- Work instructions -
For the entries below, how many lines include the word "Shaded"? Give the figure and nothing more.
[Input data Boundary: Start]
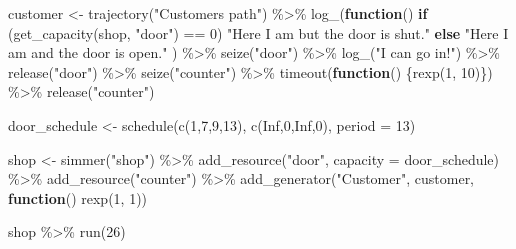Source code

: \documentclass[
]{book}
\newenvironment{Shaded}{\begin{snugshade}}{\end{snugshade}}
\newcommand{\AttributeTok}[1]{\textcolor[rgb]{0.77,0.63,0.00}{#1}}
\newcommand{\ConstantTok}[1]{\textcolor[rgb]{0.00,0.00,0.00}{#1}}
\newcommand{\ControlFlowTok}[1]{\textcolor[rgb]{0.13,0.29,0.53}{\textbf{#1}}}
\newcommand{\DecValTok}[1]{\textcolor[rgb]{0.00,0.00,0.81}{#1}}
\newcommand{\FunctionTok}[1]{\textcolor[rgb]{0.00,0.00,0.00}{#1}}
\newcommand{\NormalTok}[1]{#1}
\newcommand{\OtherTok}[1]{\textcolor[rgb]{0.56,0.35,0.01}{#1}}
\newcommand{\SpecialCharTok}[1]{\textcolor[rgb]{0.00,0.00,0.00}{#1}}
\newcommand{\StringTok}[1]{\textcolor[rgb]{0.31,0.60,0.02}{#1}}
\begin{document}
\begin{Shaded}
\begin{Highlighting}[]
\NormalTok{customer }\OtherTok{\textless{}{-}}
  \FunctionTok{trajectory}\NormalTok{(}\StringTok{"Customer\textquotesingle{}s path"}\NormalTok{) }\SpecialCharTok{\%\textgreater{}\%}
  \FunctionTok{log\_}\NormalTok{(}\ControlFlowTok{function}\NormalTok{()}
    \ControlFlowTok{if}\NormalTok{ (}\FunctionTok{get\_capacity}\NormalTok{(shop, }\StringTok{"door"}\NormalTok{) }\SpecialCharTok{==} \DecValTok{0}\NormalTok{)}
      \StringTok{"Here I am but the door is shut."}
    \ControlFlowTok{else} \StringTok{"Here I am and the door is open."}
\NormalTok{  ) }\SpecialCharTok{\%\textgreater{}\%}
  \FunctionTok{seize}\NormalTok{(}\StringTok{"door"}\NormalTok{) }\SpecialCharTok{\%\textgreater{}\%}
  \FunctionTok{log\_}\NormalTok{(}\StringTok{"I can go in!"}\NormalTok{) }\SpecialCharTok{\%\textgreater{}\%}
  \FunctionTok{release}\NormalTok{(}\StringTok{"door"}\NormalTok{) }\SpecialCharTok{\%\textgreater{}\%}
  \FunctionTok{seize}\NormalTok{(}\StringTok{"counter"}\NormalTok{) }\SpecialCharTok{\%\textgreater{}\%}
  \FunctionTok{timeout}\NormalTok{(}\ControlFlowTok{function}\NormalTok{() \{}\FunctionTok{rexp}\NormalTok{(}\DecValTok{1}\NormalTok{, }\DecValTok{10}\NormalTok{)\}) }\SpecialCharTok{\%\textgreater{}\%}
  \FunctionTok{release}\NormalTok{(}\StringTok{"counter"}\NormalTok{)}

\NormalTok{door\_schedule }\OtherTok{\textless{}{-}} \FunctionTok{schedule}\NormalTok{(}\FunctionTok{c}\NormalTok{(}\DecValTok{1}\NormalTok{,}\DecValTok{7}\NormalTok{,}\DecValTok{9}\NormalTok{,}\DecValTok{13}\NormalTok{), }\FunctionTok{c}\NormalTok{(}\ConstantTok{Inf}\NormalTok{,}\DecValTok{0}\NormalTok{,}\ConstantTok{Inf}\NormalTok{,}\DecValTok{0}\NormalTok{), }\AttributeTok{period =} \DecValTok{13}\NormalTok{)}

\NormalTok{shop }\OtherTok{\textless{}{-}}
  \FunctionTok{simmer}\NormalTok{(}\StringTok{"shop"}\NormalTok{) }\SpecialCharTok{\%\textgreater{}\%}
  \FunctionTok{add\_resource}\NormalTok{(}\StringTok{"door"}\NormalTok{, }\AttributeTok{capacity =}\NormalTok{ door\_schedule) }\SpecialCharTok{\%\textgreater{}\%}
  \FunctionTok{add\_resource}\NormalTok{(}\StringTok{"counter"}\NormalTok{) }\SpecialCharTok{\%\textgreater{}\%}
  \FunctionTok{add\_generator}\NormalTok{(}\StringTok{"Customer"}\NormalTok{, customer, }\ControlFlowTok{function}\NormalTok{() }\FunctionTok{rexp}\NormalTok{(}\DecValTok{1}\NormalTok{, }\DecValTok{1}\NormalTok{))}

\NormalTok{shop }\SpecialCharTok{\%\textgreater{}\%} \FunctionTok{run}\NormalTok{(}\DecValTok{26}\NormalTok{)}
\end{Highlighting}
\end{Shaded}
\end{document}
[Input data Boundary: End]
- Reply -
3